**Problem requirements:**
Produce an exact transcription of the data, with the images left out.
____________
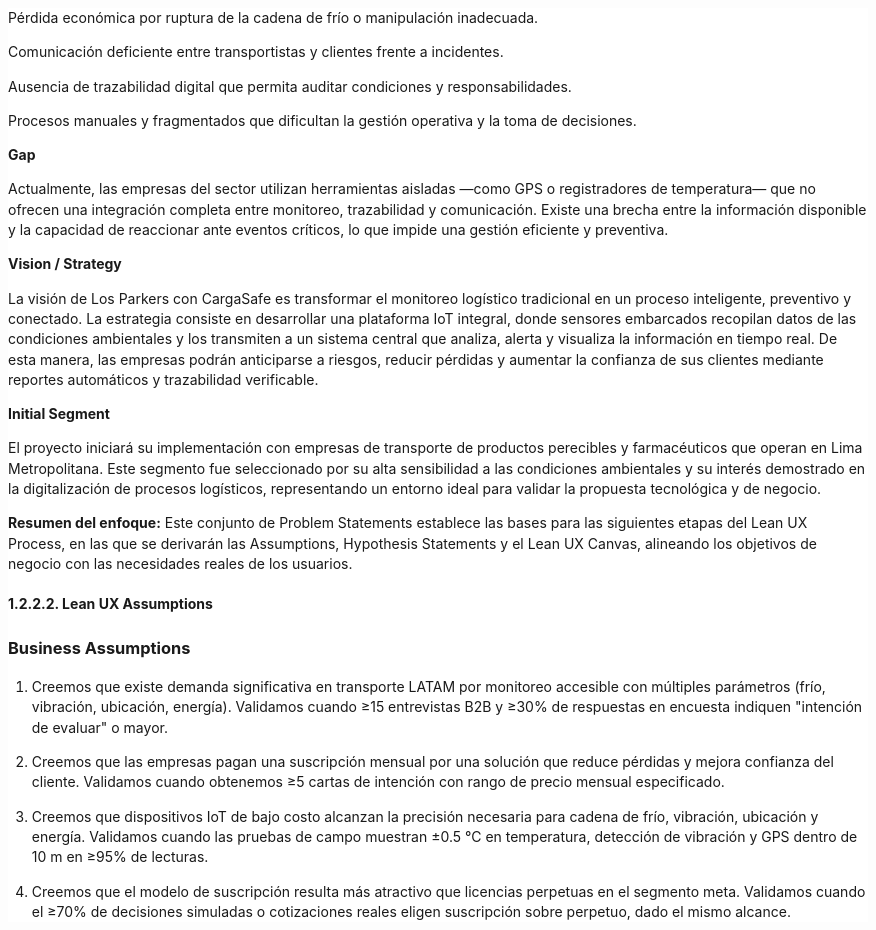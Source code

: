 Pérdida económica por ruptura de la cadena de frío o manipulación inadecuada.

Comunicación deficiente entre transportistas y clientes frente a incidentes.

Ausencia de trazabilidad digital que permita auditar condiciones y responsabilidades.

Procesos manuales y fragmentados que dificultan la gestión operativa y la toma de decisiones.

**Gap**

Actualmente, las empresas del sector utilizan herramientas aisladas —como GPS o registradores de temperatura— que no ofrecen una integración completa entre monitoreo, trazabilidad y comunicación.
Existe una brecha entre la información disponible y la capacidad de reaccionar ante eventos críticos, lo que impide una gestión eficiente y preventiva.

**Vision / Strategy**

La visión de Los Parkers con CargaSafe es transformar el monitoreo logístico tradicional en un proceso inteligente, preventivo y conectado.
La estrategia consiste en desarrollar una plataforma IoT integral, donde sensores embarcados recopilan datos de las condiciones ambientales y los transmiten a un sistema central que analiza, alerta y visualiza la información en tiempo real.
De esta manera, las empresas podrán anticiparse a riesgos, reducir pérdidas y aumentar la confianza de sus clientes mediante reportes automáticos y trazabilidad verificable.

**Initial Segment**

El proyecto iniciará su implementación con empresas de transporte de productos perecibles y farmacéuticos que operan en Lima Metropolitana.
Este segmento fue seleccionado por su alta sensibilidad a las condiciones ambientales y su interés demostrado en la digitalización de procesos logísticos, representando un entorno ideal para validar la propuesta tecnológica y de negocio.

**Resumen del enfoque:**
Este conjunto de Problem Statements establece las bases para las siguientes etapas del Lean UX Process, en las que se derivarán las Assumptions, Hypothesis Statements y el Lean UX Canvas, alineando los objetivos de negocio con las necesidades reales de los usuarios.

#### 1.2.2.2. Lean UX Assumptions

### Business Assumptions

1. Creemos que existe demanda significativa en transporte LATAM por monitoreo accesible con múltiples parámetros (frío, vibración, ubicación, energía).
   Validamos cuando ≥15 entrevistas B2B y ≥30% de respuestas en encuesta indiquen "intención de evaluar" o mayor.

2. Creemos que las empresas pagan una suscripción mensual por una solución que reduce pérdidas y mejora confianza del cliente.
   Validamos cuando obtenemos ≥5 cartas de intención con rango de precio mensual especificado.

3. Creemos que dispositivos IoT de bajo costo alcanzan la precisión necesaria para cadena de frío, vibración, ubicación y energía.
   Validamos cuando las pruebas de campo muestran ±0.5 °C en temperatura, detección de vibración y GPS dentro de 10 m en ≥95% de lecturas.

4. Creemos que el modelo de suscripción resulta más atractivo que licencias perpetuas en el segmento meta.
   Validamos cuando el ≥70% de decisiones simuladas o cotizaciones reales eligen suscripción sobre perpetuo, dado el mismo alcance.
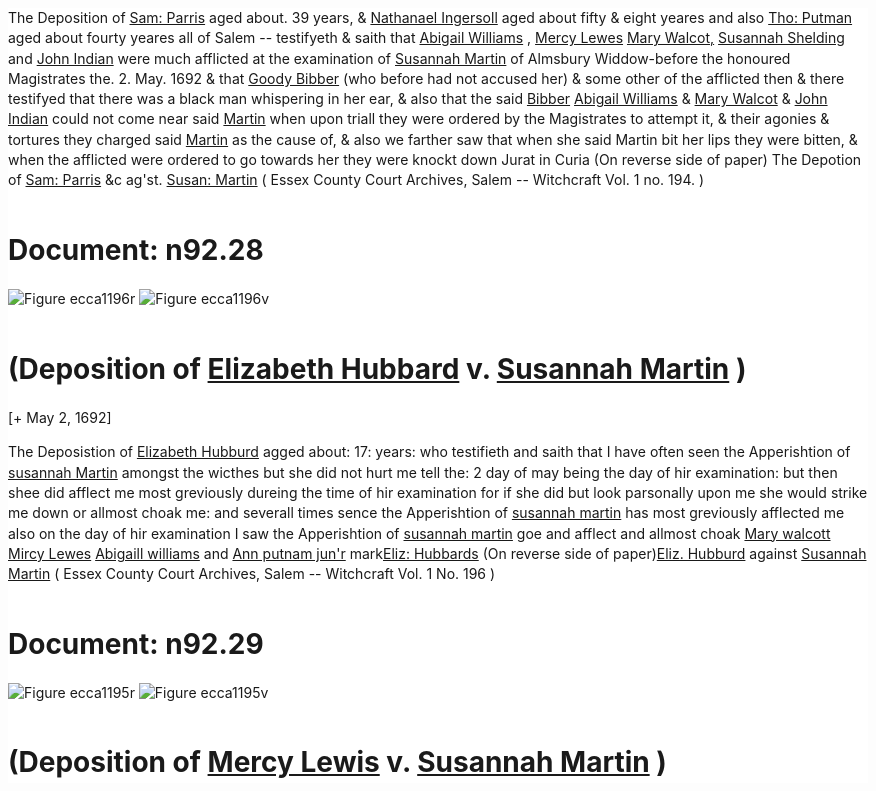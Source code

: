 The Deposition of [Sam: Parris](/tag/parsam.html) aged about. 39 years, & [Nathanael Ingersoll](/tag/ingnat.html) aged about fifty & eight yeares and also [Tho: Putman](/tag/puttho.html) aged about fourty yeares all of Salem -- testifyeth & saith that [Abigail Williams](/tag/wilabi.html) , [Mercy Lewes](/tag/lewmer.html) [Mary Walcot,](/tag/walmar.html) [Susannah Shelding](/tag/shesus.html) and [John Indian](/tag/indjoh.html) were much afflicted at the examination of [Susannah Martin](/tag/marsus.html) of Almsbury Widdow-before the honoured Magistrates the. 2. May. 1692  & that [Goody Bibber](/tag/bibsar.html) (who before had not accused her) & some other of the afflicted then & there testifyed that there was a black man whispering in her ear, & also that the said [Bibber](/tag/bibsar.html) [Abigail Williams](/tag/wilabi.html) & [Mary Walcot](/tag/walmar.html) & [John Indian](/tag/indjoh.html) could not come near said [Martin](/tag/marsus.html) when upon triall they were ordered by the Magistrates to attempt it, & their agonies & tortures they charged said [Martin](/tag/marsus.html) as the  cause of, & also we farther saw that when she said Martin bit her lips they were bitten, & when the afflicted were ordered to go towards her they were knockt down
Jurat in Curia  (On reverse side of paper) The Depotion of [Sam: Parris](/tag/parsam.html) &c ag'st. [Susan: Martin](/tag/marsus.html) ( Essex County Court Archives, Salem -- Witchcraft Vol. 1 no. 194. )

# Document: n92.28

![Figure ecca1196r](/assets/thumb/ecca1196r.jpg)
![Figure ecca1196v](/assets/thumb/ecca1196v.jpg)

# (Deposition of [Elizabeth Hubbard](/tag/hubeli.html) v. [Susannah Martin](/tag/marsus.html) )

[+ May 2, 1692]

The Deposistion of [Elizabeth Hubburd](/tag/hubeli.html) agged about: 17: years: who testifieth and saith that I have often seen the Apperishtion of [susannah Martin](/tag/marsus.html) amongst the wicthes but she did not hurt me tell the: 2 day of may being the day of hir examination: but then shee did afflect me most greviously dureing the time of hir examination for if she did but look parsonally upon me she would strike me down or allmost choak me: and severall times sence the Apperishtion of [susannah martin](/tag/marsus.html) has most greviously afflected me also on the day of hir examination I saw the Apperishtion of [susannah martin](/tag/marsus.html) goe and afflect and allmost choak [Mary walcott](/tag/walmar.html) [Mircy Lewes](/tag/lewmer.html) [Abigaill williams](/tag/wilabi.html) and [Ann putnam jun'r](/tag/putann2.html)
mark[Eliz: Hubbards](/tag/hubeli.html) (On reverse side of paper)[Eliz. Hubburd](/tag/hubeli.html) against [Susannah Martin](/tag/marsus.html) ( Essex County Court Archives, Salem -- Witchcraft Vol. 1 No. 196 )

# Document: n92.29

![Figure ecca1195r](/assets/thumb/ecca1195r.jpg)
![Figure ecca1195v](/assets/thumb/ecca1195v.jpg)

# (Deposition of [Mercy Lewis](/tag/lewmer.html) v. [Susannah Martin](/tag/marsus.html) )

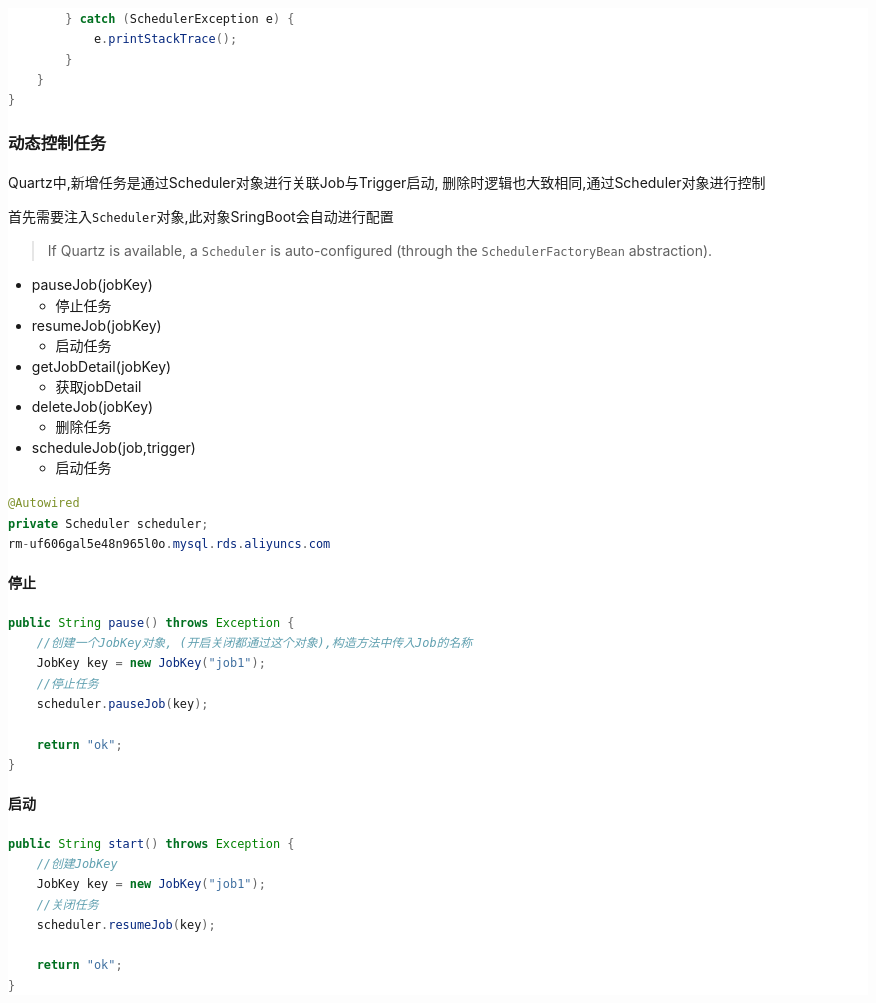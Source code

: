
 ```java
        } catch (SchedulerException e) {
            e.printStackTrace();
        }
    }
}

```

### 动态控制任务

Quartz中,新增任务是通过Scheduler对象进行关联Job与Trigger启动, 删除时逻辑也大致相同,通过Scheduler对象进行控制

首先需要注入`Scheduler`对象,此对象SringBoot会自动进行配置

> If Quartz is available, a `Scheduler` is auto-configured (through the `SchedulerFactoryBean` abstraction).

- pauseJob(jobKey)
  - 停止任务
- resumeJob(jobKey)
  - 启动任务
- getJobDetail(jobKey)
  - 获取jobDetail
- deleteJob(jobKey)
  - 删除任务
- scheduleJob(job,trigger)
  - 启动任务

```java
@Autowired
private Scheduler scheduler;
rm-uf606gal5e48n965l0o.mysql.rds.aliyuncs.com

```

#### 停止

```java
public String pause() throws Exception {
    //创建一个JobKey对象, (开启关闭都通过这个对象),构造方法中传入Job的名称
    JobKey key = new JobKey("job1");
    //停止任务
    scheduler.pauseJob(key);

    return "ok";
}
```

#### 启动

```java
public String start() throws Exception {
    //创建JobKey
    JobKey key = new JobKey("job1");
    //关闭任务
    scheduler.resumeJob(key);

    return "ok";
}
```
____________
**Task solution:**
Source code

: Pérdida económica por ruptura de la cadena de frío o manipulación inadecuada.

Comunicación deficiente entre transportistas y clientes frente a incidentes.

Ausencia de trazabilidad digital que permita auditar condiciones y responsabilidades.

Procesos manuales y fragmentados que dificultan la gestión operativa y la toma de decisiones.

**Gap**

Actualmente, las empresas del sector utilizan herramientas aisladas —como GPS o registradores de temperatura— que no ofrecen una integración completa entre monitoreo, trazabilidad y comunicación.
Existe una brecha entre la información disponible y la capacidad de reaccionar ante eventos críticos, lo que impide una gestión eficiente y preventiva.

**Vision / Strategy**

La visión de Los Parkers con CargaSafe es transformar el monitoreo logístico tradicional en un proceso inteligente, preventivo y conectado.
La estrategia consiste en desarrollar una plataforma IoT integral, donde sensores embarcados recopilan datos de las condiciones ambientales y los transmiten a un sistema central que analiza, alerta y visualiza la información en tiempo real.
De esta manera, las empresas podrán anticiparse a riesgos, reducir pérdidas y aumentar la confianza de sus clientes mediante reportes automáticos y trazabilidad verificable.

**Initial Segment**

El proyecto iniciará su implementación con empresas de transporte de productos perecibles y farmacéuticos que operan en Lima Metropolitana.
Este segmento fue seleccionado por su alta sensibilidad a las condiciones ambientales y su interés demostrado en la digitalización de procesos logísticos, representando un entorno ideal para validar la propuesta tecnológica y de negocio.

**Resumen del enfoque:**
Este conjunto de Problem Statements establece las bases para las siguientes etapas del Lean UX Process, en las que se derivarán las Assumptions, Hypothesis Statements y el Lean UX Canvas, alineando los objetivos de negocio con las necesidades reales de los usuarios.

#### 1.2.2.2. Lean UX Assumptions

### Business Assumptions

1. Creemos que existe demanda significativa en transporte LATAM por monitoreo accesible con múltiples parámetros (frío, vibración, ubicación, energía).
   Validamos cuando ≥15 entrevistas B2B y ≥30% de respuestas en encuesta indiquen "intención de evaluar" o mayor.

2. Creemos que las empresas pagan una suscripción mensual por una solución que reduce pérdidas y mejora confianza del cliente.
   Validamos cuando obtenemos ≥5 cartas de intención con rango de precio mensual especificado.

3. Creemos que dispositivos IoT de bajo costo alcanzan la precisión necesaria para cadena de frío, vibración, ubicación y energía.
   Validamos cuando las pruebas de campo muestran ±0.5 °C en temperatura, detección de vibración y GPS dentro de 10 m en ≥95% de lecturas.

4. Creemos que el modelo de suscripción resulta más atractivo que licencias perpetuas en el segmento meta.
   Validamos cuando el ≥70% de decisiones simuladas o cotizaciones reales eligen suscripción sobre perpetuo, dado el mismo alcance.
Source code

: The Deposition of [Sam: Parris](/tag/parsam.html) aged about. 39 years, & [Nathanael Ingersoll](/tag/ingnat.html) aged about fifty & eight yeares and also [Tho: Putman](/tag/puttho.html) aged about fourty yeares all of Salem -- testifyeth & saith that [Abigail Williams](/tag/wilabi.html) , [Mercy Lewes](/tag/lewmer.html) [Mary Walcot,](/tag/walmar.html) [Susannah Shelding](/tag/shesus.html) and [John Indian](/tag/indjoh.html) were much afflicted at the examination of [Susannah Martin](/tag/marsus.html) of Almsbury Widdow-before the honoured Magistrates the. 2. May. 1692  & that [Goody Bibber](/tag/bibsar.html) (who before had not accused her) & some other of the afflicted then & there testifyed that there was a black man whispering in her ear, & also that the said [Bibber](/tag/bibsar.html) [Abigail Williams](/tag/wilabi.html) & [Mary Walcot](/tag/walmar.html) & [John Indian](/tag/indjoh.html) could not come near said [Martin](/tag/marsus.html) when upon triall they were ordered by the Magistrates to attempt it, & their agonies & tortures they charged said [Martin](/tag/marsus.html) as the  cause of, & also we farther saw that when she said Martin bit her lips they were bitten, & when the afflicted were ordered to go towards her they were knockt down
Jurat in Curia  (On reverse side of paper) The Depotion of [Sam: Parris](/tag/parsam.html) &c ag'st. [Susan: Martin](/tag/marsus.html) ( Essex County Court Archives, Salem -- Witchcraft Vol. 1 no. 194. )

# Document: n92.28

![Figure ecca1196r](/assets/thumb/ecca1196r.jpg)
![Figure ecca1196v](/assets/thumb/ecca1196v.jpg)

# (Deposition of [Elizabeth Hubbard](/tag/hubeli.html) v. [Susannah Martin](/tag/marsus.html) )

[+ May 2, 1692]

The Deposistion of [Elizabeth Hubburd](/tag/hubeli.html) agged about: 17: years: who testifieth and saith that I have often seen the Apperishtion of [susannah Martin](/tag/marsus.html) amongst the wicthes but she did not hurt me tell the: 2 day of may being the day of hir examination: but then shee did afflect me most greviously dureing the time of hir examination for if she did but look parsonally upon me she would strike me down or allmost choak me: and severall times sence the Apperishtion of [susannah martin](/tag/marsus.html) has most greviously afflected me also on the day of hir examination I saw the Apperishtion of [susannah martin](/tag/marsus.html) goe and afflect and allmost choak [Mary walcott](/tag/walmar.html) [Mircy Lewes](/tag/lewmer.html) [Abigaill williams](/tag/wilabi.html) and [Ann putnam jun'r](/tag/putann2.html)
mark[Eliz: Hubbards](/tag/hubeli.html) (On reverse side of paper)[Eliz. Hubburd](/tag/hubeli.html) against [Susannah Martin](/tag/marsus.html) ( Essex County Court Archives, Salem -- Witchcraft Vol. 1 No. 196 )

# Document: n92.29

![Figure ecca1195r](/assets/thumb/ecca1195r.jpg)
![Figure ecca1195v](/assets/thumb/ecca1195v.jpg)

# (Deposition of [Mercy Lewis](/tag/lewmer.html) v. [Susannah Martin](/tag/marsus.html) )

Source code

:
 ```java
        } catch (SchedulerException e) {
            e.printStackTrace();
        }
    }
}

```

### 动态控制任务

Quartz中,新增任务是通过Scheduler对象进行关联Job与Trigger启动, 删除时逻辑也大致相同,通过Scheduler对象进行控制

首先需要注入`Scheduler`对象,此对象SringBoot会自动进行配置

> If Quartz is available, a `Scheduler` is auto-configured (through the `SchedulerFactoryBean` abstraction).

- pauseJob(jobKey)
  - 停止任务
- resumeJob(jobKey)
  - 启动任务
- getJobDetail(jobKey)
  - 获取jobDetail
- deleteJob(jobKey)
  - 删除任务
- scheduleJob(job,trigger)
  - 启动任务

```java
@Autowired
private Scheduler scheduler;
rm-uf606gal5e48n965l0o.mysql.rds.aliyuncs.com

```

#### 停止

```java
public String pause() throws Exception {
    //创建一个JobKey对象, (开启关闭都通过这个对象),构造方法中传入Job的名称
    JobKey key = new JobKey("job1");
    //停止任务
    scheduler.pauseJob(key);

    return "ok";
}
```

#### 启动

```java
public String start() throws Exception {
    //创建JobKey
    JobKey key = new JobKey("job1");
    //关闭任务
    scheduler.resumeJob(key);

    return "ok";
}
```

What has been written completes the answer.